For example, structure 'struct evg_bin_format_t' has a field of type
'struct elf_buffer_t'. Thus, header file 'bin-format.h' needs to
include 'elf-format.h'.
===============================================================================
Dynamic Structures (Objects)
===============================================================================
Although Multi2Sim is written in C, its structure is based in a set of
dynamically allocated objects (a processor core, a hardware thread, a
micro-instruction, etc.), emulating the behavior of an object oriented
language.
An object is defined with a structure declaration (struct), one or more
constructor and destructor functions, and a set of other functions
updating or querying the state of the object.
The structure and function headers should be declared in the '.h' file
associated with the object, while the implementation of public functions
(plus other private functions, structures, and variables) should appear
in its associated '.c' file.
In general, every object should have its own pair of '.c' and '.h' files
implementing and encapsulating its behavior.
As an example, let us consider the object representing an x86
micro-instruction, called 'x86_uop_t' and defined in
src/arch/x86/timing/uop.h
The implementation of the object is given in an independent the
associated C file in
src/arch/x86/timing/uop.c
The constructor and destructor of all objects follow the same template.

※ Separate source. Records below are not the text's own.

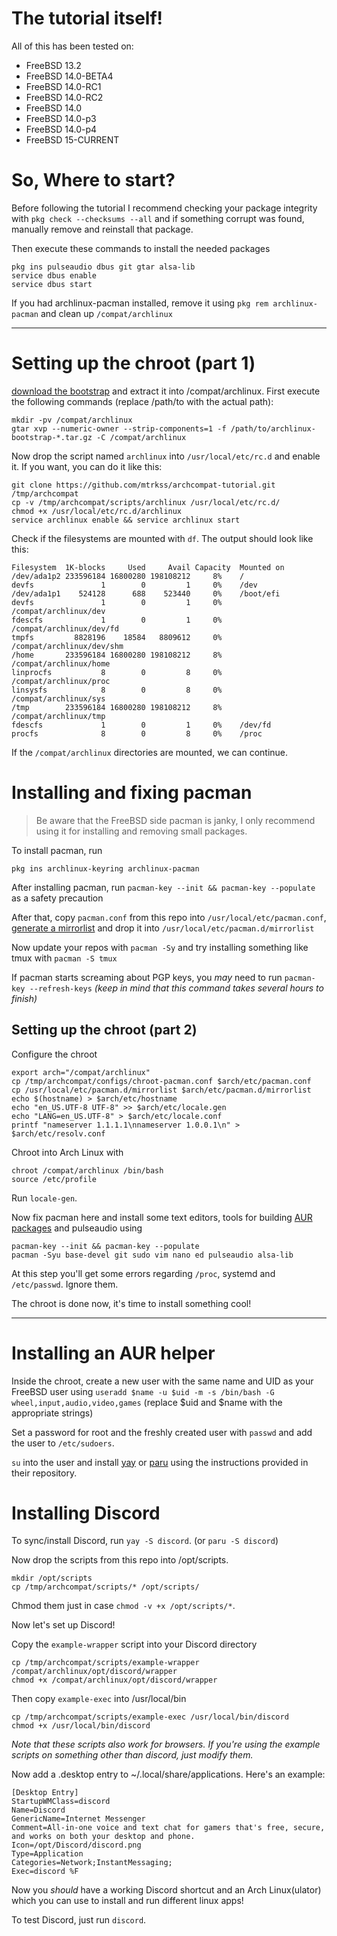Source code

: # The tutorial itself!

All of this has been tested on:
- FreeBSD 13.2
- FreeBSD 14.0-BETA4
- FreeBSD 14.0-RC1
- FreeBSD 14.0-RC2
- FreeBSD 14.0
- FreeBSD 14.0-p3
- FreeBSD 14.0-p4
- FreeBSD 15-CURRENT

# So, Where to start?

Before following the tutorial I recommend checking your package integrity with `pkg check --checksums --all` and if something corrupt was found, manually remove and reinstall that package.

Then execute these commands to install the needed packages
```
pkg ins pulseaudio dbus git gtar alsa-lib
service dbus enable
service dbus start
```
If you had archlinux-pacman installed, remove it using `pkg rem archlinux-pacman` and clean up `/compat/archlinux`

----

# Setting up the chroot (part 1)
[download the bootstrap](https://geo.mirror.pkgbuild.com/iso/latest/archlinux-bootstrap-x86_64.tar.gz) and extract it into /compat/archlinux.
First execute the following commands (replace /path/to with the actual path):
```
mkdir -pv /compat/archlinux
gtar xvp --numeric-owner --strip-components=1 -f /path/to/archlinux-bootstrap-*.tar.gz -C /compat/archlinux
```

Now drop the script named `archlinux` into `/usr/local/etc/rc.d` and enable it.
If you want, you can do it like this:
```
git clone https://github.com/mtrkss/archcompat-tutorial.git /tmp/archcompat
cp -v /tmp/archcompat/scripts/archlinux /usr/local/etc/rc.d/
chmod +x /usr/local/etc/rc.d/archlinux
service archlinux enable && service archlinux start
```
Check if the filesystems are mounted with `df`.
The output should look like this:
```
Filesystem  1K-blocks     Used     Avail Capacity  Mounted on
/dev/ada1p2 233596184 16800280 198108212     8%    /
devfs               1        0         1     0%    /dev
/dev/ada1p1    524128      688    523440     0%    /boot/efi
devfs               1        0         1     0%    /compat/archlinux/dev
fdescfs             1        0         1     0%    /compat/archlinux/dev/fd
tmpfs         8828196    18584   8809612     0%    /compat/archlinux/dev/shm
/home       233596184 16800280 198108212     8%    /compat/archlinux/home
linprocfs           8        0         8     0%    /compat/archlinux/proc
linsysfs            8        0         8     0%    /compat/archlinux/sys
/tmp        233596184 16800280 198108212     8%    /compat/archlinux/tmp
fdescfs             1        0         1     0%    /dev/fd
procfs              8        0         8     0%    /proc
```
If the `/compat/archlinux` directories are mounted, we can continue.

# Installing and fixing pacman
> Be aware that the FreeBSD side pacman is janky, I only recommend using it for installing and removing small packages.

To install pacman, run
```
pkg ins archlinux-keyring archlinux-pacman
```

After installing pacman, run `pacman-key --init && pacman-key --populate` as a safety precaution

After that, copy `pacman.conf` from this repo into `/usr/local/etc/pacman.conf`, [generate a mirrorlist](https://archlinux.org/mirrorlist) and drop it into `/usr/local/etc/pacman.d/mirrorlist`

Now update your repos with `pacman -Sy` and try installing something like tmux with `pacman -S tmux`

If pacman starts screaming about PGP keys, you *may* need to run `pacman-key --refresh-keys`
*(keep in mind that this command takes several hours to finish)*

## Setting up the chroot (part 2)
Configure the chroot
```
export arch="/compat/archlinux"
cp /tmp/archcompat/configs/chroot-pacman.conf $arch/etc/pacman.conf
cp /usr/local/etc/pacman.d/mirrorlist $arch/etc/pacman.d/mirrorlist
echo $(hostname) > $arch/etc/hostname
echo "en_US.UTF-8 UTF-8" >> $arch/etc/locale.gen
echo "LANG=en_US.UTF-8" > $arch/etc/locale.conf
printf "nameserver 1.1.1.1\nnameserver 1.0.0.1\n" > $arch/etc/resolv.conf
```

Chroot into Arch Linux with
```
chroot /compat/archlinux /bin/bash
source /etc/profile
```
Run `locale-gen`.

Now fix pacman here and install some text editors, tools for building [AUR packages](https://aur.archlinux.org/) and pulseaudio using
```
pacman-key --init && pacman-key --populate
pacman -Syu base-devel git sudo vim nano ed pulseaudio alsa-lib
```
At this step you'll get some errors regarding `/proc`, systemd and `/etc/passwd`. Ignore them.

The chroot is done now, it's time to install something cool!

------

# Installing an AUR helper
Inside the chroot, create a new user with the same name and UID as your FreeBSD user using `useradd $name -u $uid -m -s /bin/bash -G wheel,input,audio,video,games` (replace $uid and $name with the appropriate strings)

Set a password for root and the freshly created user with `passwd` and add the user to `/etc/sudoers`.

`su` into the user and install [yay](https://github.com/Jguer/yay) or [paru](https://github.com/Morganamilo/paru) using the instructions provided in their repository.

# Installing Discord
To sync/install Discord, run `yay -S discord`. (or `paru -S discord`)

Now drop the scripts from this repo into /opt/scripts.
```
mkdir /opt/scripts
cp /tmp/archcompat/scripts/* /opt/scripts/
```

Chmod them just in case `chmod -v +x /opt/scripts/*`.

Now let's set up Discord!

Copy the `example-wrapper` script into your Discord directory
```
cp /tmp/archcompat/scripts/example-wrapper /compat/archlinux/opt/discord/wrapper
chmod +x /compat/archlinux/opt/discord/wrapper
```
Then copy `example-exec` into /usr/local/bin
```
cp /tmp/archcompat/scripts/example-exec /usr/local/bin/discord
chmod +x /usr/local/bin/discord
```
*Note that these scripts also work for browsers.*
*If you're using the example scripts on something other than discord, just modify them.*

Now add a .desktop entry to ~/.local/share/applications. Here's an example:
```
[Desktop Entry]
StartupWMClass=discord
Name=Discord
GenericName=Internet Messenger
Comment=All-in-one voice and text chat for gamers that's free, secure, and works on both your desktop and phone.
Icon=/opt/Discord/discord.png
Type=Application
Categories=Network;InstantMessaging;
Exec=discord %F
```

Now you *should* have a working Discord shortcut and an Arch Linux(ulator) which you can use to install and run different linux apps!

To test Discord, just run `discord`.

An object constructor returns a pointer to a new allocated object, and
takes zero or more arguments, used for the object initialization. The
code in the constructor contains two sections: initialization and
return, as shown in this example:
struct my_struct_t *my_struct_create(int field1, int field2)
{
struct my_struct_t *my_struct;
/* Initialize */
my_struct = xcalloc(1, sizeof(struct my_struct_t));
my_struct->field1 = field1;
my_struct->field2 = field2;
my_struct->field3 = 100;
/* Return */
return my_struct;
}
An object destructor takes a pointer to the object as the only argument,
and returns no value:
void my_struct_free(struct my_struct_t *my_struct)
{
[ ... free fields ... ]
free(my_struct);
}
===============================================================================
Multi2Sim Runtime Libraries
===============================================================================
In some cases, Multi2Sim requires a benchmark to be linked with specific runtime
libraries for correct simulation. Currently, this is the case of GPU simulation,
requiring OpenCL, CUDA, or OpenGL runtimes. Runtime libraries are linked
statically or dynamically with the application running on Multi2Sim (guest
code), and are not part of the source code compiled with the main 'configure'
and 'make' commands. Runtime libraries are found in directories
/tools/libm2s-XXX
As guest code, they are compiled targeting a 32-bit x86 architecture. When
running 'make' on a runtime library directory, two versions of it are generated,
one for dynamic and another for static linking:
/tools/libm2s-XXX/libm2s-XXX.a
/tools/libm2s-XXX/libm2s-XXX.so
A runtime library communicates with Multi2Sim through a specific system call
code, associated uniquely with that library, and not part of the standard Linux
system call codes. For example, the CUDA runtime library is associated with code
328.
The first argument of the system call is a function code, and the rest of the
arguments depend on the prototype defined for that function. The set of possible
function codes and their arguments define the Multi2Sim runtime library
interface, and both the runtime library (guest code) and the simulator (host
code) need to agree on it.
* Steps involved in a runtime function call
Let us assume a CUDA application statically linked with the Multi2Sim
CUDA runtime library, and running on Multi2Sim. When the application
performs a CUDA call, e.g. cuMalloc, the guest control flow jumps to the
implementation of the CUDA runtime library (still guest code).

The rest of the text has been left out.